The Edgelands

It was Jane Riddiford who introduced me to the edgelands.

Jane is a remarkable, kind woman who runs Global Generation. Part of her genius is in setting up wild, organic spaces in the shadows of new building work. She takes leftover waste from the building sites and uses it to build flower beds and community spaces. She grows vegetables in skips so she can move them when the developers arrive and take over her space.

Jane told me once, in a yurt surrounded by new builds in Kings Cross, that the edgelands are the spaces in which two different environments meet. The town and the countryside. The river and the river bank. The field and the wood. It is these spaces, she said, that are the most biodiverse.

I have been thinking of edgelands as I navigate the running of a youth theatre almost entirely on Zoom. In our normal world, our work is almost always born and developed in the edgelands - in the break in the middle of a rehearsal when everyone comes alive, or the walk home where thoughts settle and you say what you really mean, the long bus journey to a residential, in a secret look, a missed meaning, a moment of eye-contact, a mistake.

These things don’t exist any more in our work.

Instead we have the hard, non-porous edges of Zoom, where conversations are much harder and only one person can be heard at a time. There is no arrival chat, no end of session hanging around, no gossip. If we have a break everyone disappears onto their phones, or into their kitchens.

Working online has made me look afresh at what we do - the weaving of a play over time through multiple interactions, fragments of conversation, discoveries that are only possible in a room of people interacting together.

I say often that when we make plays it’s like building a dream-catcher - a series of complicated connections between people as they meet source material and each other. Our plays are made out of choices, individual and collective, each one connecting us more deeply to the work, as if we are leaving our DNA on it. This so often happens best in the edgelands - the improvised speech over dinner at Nandos, the microphone left on in a rehearsal room over lunch, a heart-to-heart on the steps outside.
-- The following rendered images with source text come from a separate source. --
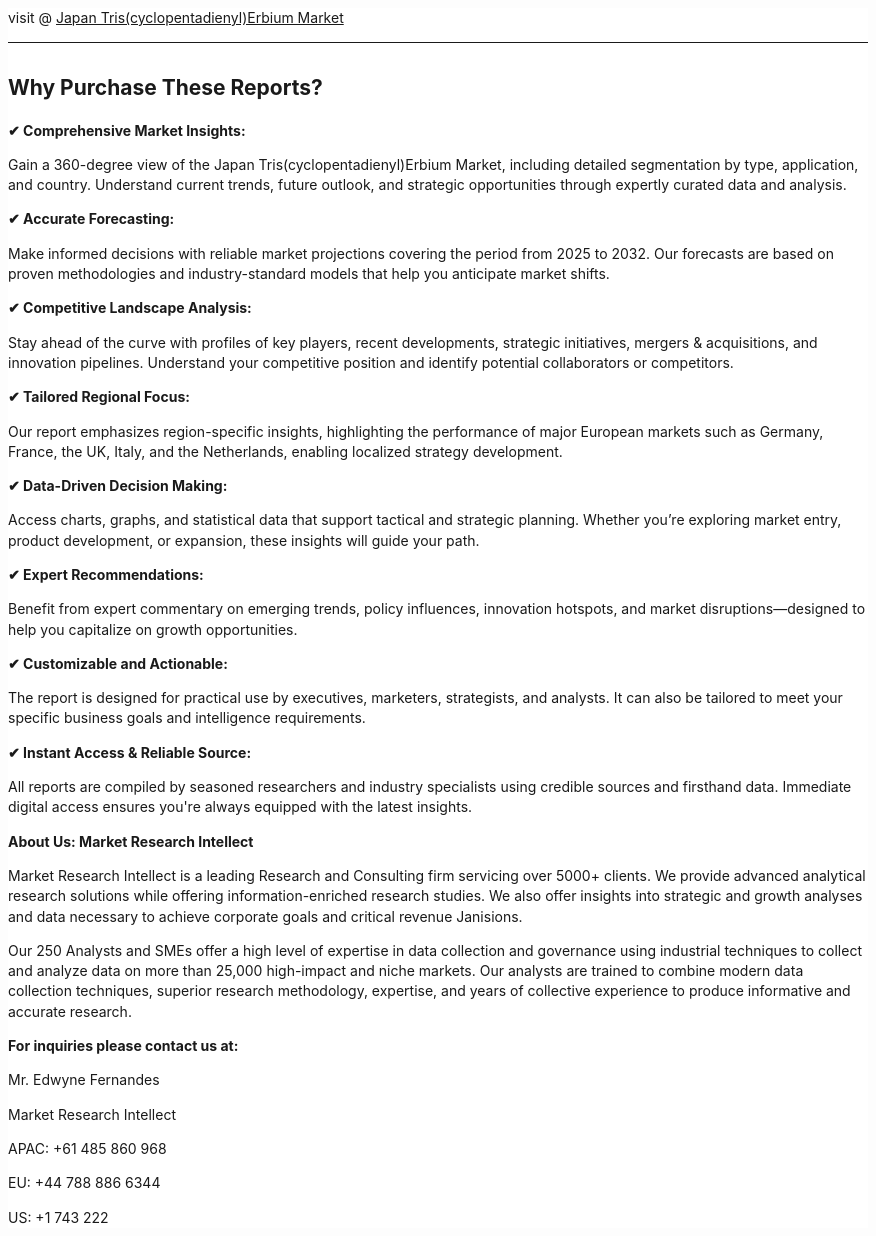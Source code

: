 visit&nbsp;@</strong>&nbsp;</span><span class="font-[700]"><a href="https://www.marketresearchintellect.com/product/global-triscyclopentadienylerbium-market/?utm_source=Linkedin&utm_medium=047" target="_blank" data-tracking-control-name="article-ssr-frontend-pulse_little-text-block" data-tracking-will-navigate="" data-test-link="">Japan Tris(cyclopentadienyl)Erbium Market</a></span></p></blockquote><hr /><h2>Why Purchase These Reports?</h2><p><strong>✔ Comprehensive Market Insights:</strong></p><p>Gain a 360-degree view of the Japan Tris(cyclopentadienyl)Erbium Market, including detailed segmentation by type, application, and country. Understand current trends, future outlook, and strategic opportunities through expertly curated data and analysis.</p><p><strong>✔ Accurate Forecasting:</strong></p><p>Make informed decisions with reliable market projections covering the period from 2025 to 2032. Our forecasts are based on proven methodologies and industry-standard models that help you anticipate market shifts.</p><p><strong>✔ Competitive Landscape Analysis:</strong></p><p>Stay ahead of the curve with profiles of key players, recent developments, strategic initiatives, mergers &amp; acquisitions, and innovation pipelines. Understand your competitive position and identify potential collaborators or competitors.</p><p><strong>✔ Tailored Regional Focus:</strong></p><p>Our report emphasizes region-specific insights, highlighting the performance of major European markets such as Germany, France, the UK, Italy, and the Netherlands, enabling localized strategy development.</p><p><strong>✔ Data-Driven Decision Making:</strong></p><p>Access charts, graphs, and statistical data that support tactical and strategic planning. Whether you&rsquo;re exploring market entry, product development, or expansion, these insights will guide your path.</p><p><strong>✔ Expert Recommendations:</strong></p><p>Benefit from expert commentary on emerging trends, policy influences, innovation hotspots, and market disruptions&mdash;designed to help you capitalize on growth opportunities.</p><p><strong>✔ Customizable and Actionable:</strong></p><p>The report is designed for practical use by executives, marketers, strategists, and analysts. It can also be tailored to meet your specific business goals and intelligence requirements.</p><p><strong>✔ Instant Access &amp; Reliable Source:</strong></p><p>All reports are compiled by seasoned researchers and industry specialists using credible sources and firsthand data. Immediate digital access ensures you're always equipped with the latest insights.</p><p><strong><span class="font-[700]">About Us: Market Research Intellect</span></strong></p><p><span class="">Market Research Intellect is a leading Research and Consulting firm servicing over 5000+ clients. We provide advanced analytical research solutions while offering information-enriched research studies.&nbsp;</span>We also offer insights into strategic and growth analyses and data necessary to achieve corporate goals and critical revenue Janisions.</p><p><span class="">Our 250 Analysts and SMEs offer a high level of expertise in data collection and governance using industrial techniques to collect and analyze data on more than 25,000 high-impact and niche markets. Our analysts are trained to combine modern data collection techniques, superior research methodology, expertise, and years of collective experience to produce informative and accurate research.</span></p><p><strong>For inquiries please contact us at:</strong></p><p>Mr. Edwyne Fernandes</p><p>Market Research Intellect</p><p>APAC: +61 485 860 968</p><p>EU: +44 788 886 6344</p><p>US: +1 743 222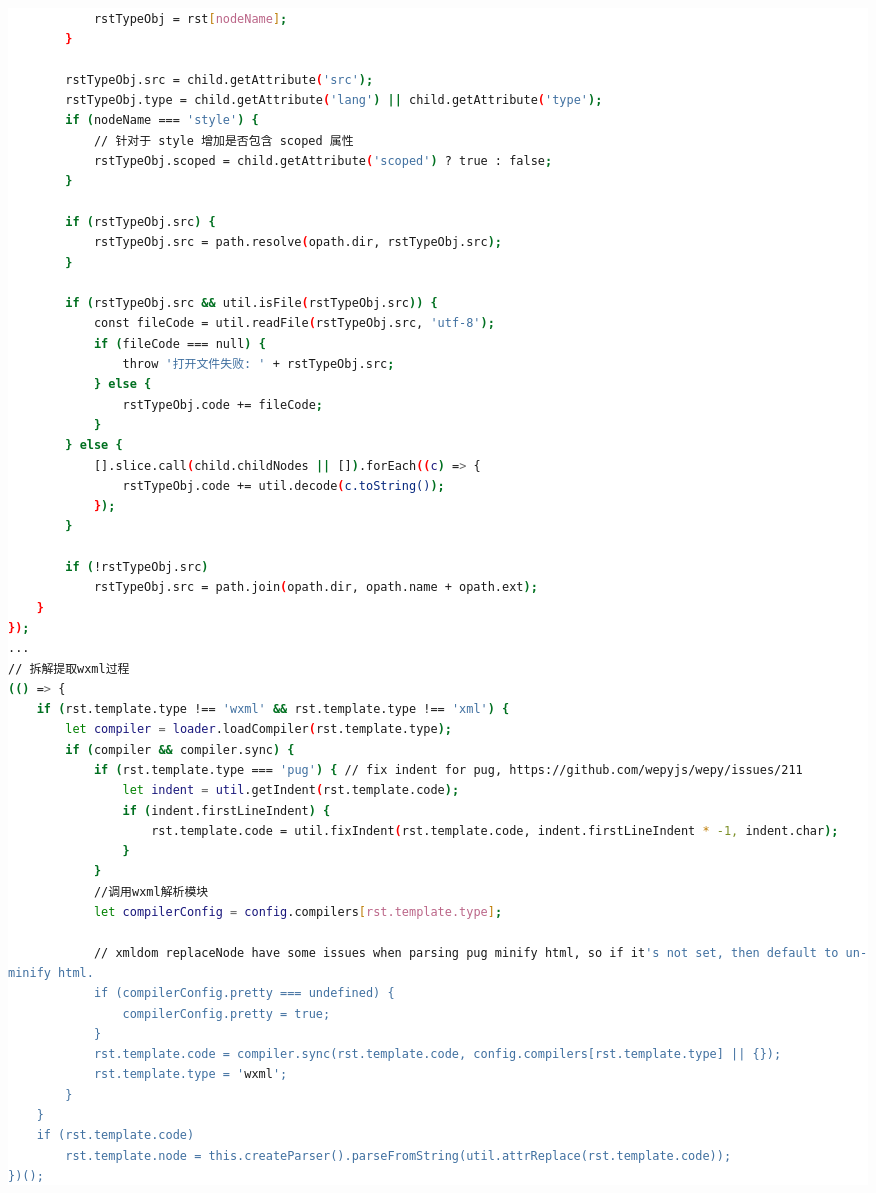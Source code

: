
 ``` bash
            rstTypeObj = rst[nodeName];
        }

        rstTypeObj.src = child.getAttribute('src');
        rstTypeObj.type = child.getAttribute('lang') || child.getAttribute('type');
        if (nodeName === 'style') {
            // 针对于 style 增加是否包含 scoped 属性
            rstTypeObj.scoped = child.getAttribute('scoped') ? true : false;
        }

        if (rstTypeObj.src) {
            rstTypeObj.src = path.resolve(opath.dir, rstTypeObj.src);
        }

        if (rstTypeObj.src && util.isFile(rstTypeObj.src)) {
            const fileCode = util.readFile(rstTypeObj.src, 'utf-8');
            if (fileCode === null) {
                throw '打开文件失败: ' + rstTypeObj.src;
            } else {
                rstTypeObj.code += fileCode;
            }
        } else {
            [].slice.call(child.childNodes || []).forEach((c) => {
                rstTypeObj.code += util.decode(c.toString());
            });
        }

        if (!rstTypeObj.src)
            rstTypeObj.src = path.join(opath.dir, opath.name + opath.ext);
    }
});
...
// 拆解提取wxml过程
(() => {
    if (rst.template.type !== 'wxml' && rst.template.type !== 'xml') {
        let compiler = loader.loadCompiler(rst.template.type);
        if (compiler && compiler.sync) {
            if (rst.template.type === 'pug') { // fix indent for pug, https://github.com/wepyjs/wepy/issues/211
                let indent = util.getIndent(rst.template.code);
                if (indent.firstLineIndent) {
                    rst.template.code = util.fixIndent(rst.template.code, indent.firstLineIndent * -1, indent.char);
                }
            }
            //调用wxml解析模块
            let compilerConfig = config.compilers[rst.template.type];

            // xmldom replaceNode have some issues when parsing pug minify html, so if it's not set, then default to un-minify html.
            if (compilerConfig.pretty === undefined) {
                compilerConfig.pretty = true;
            }
            rst.template.code = compiler.sync(rst.template.code, config.compilers[rst.template.type] || {});
            rst.template.type = 'wxml';
        }
    }
    if (rst.template.code)
        rst.template.node = this.createParser().parseFromString(util.attrReplace(rst.template.code));
})();

```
None of this possible in Zoom. On Twitter someone said how Zoom “flattens out the joshing, confirming, sub-convos and makes all dialogue feel like it’s being pulled inexorably along a road within firm parameters.” While this might sound like quite a few productions you’ve seen or been involved in, it doesn’t sound like a play I’d like to make. In fact it creates the very situation we try and avoid most - a dominant adult voice, a single line of enquiry, a call and response approach to making work.

Maybe this is the best we have right now. But in our new-normal, it might be seducing to think that we can save time and money by continuing to do some or all of our work online like this. It’s almost certainly true that tech companies will use the pandemic to shift huge swathes of education online. Why not youth theatre and other artistic processes too?

We must resist this with everything we have. Because plays are not made in rehearsals, they are made in the toilets, the water-break, the unexpected interruption and the chat on the walk home. Zoom doesn’t offer that space. Not for professionals, not for amateurs, and most of all not for young people making plays in which they get to speak up for what they believe in.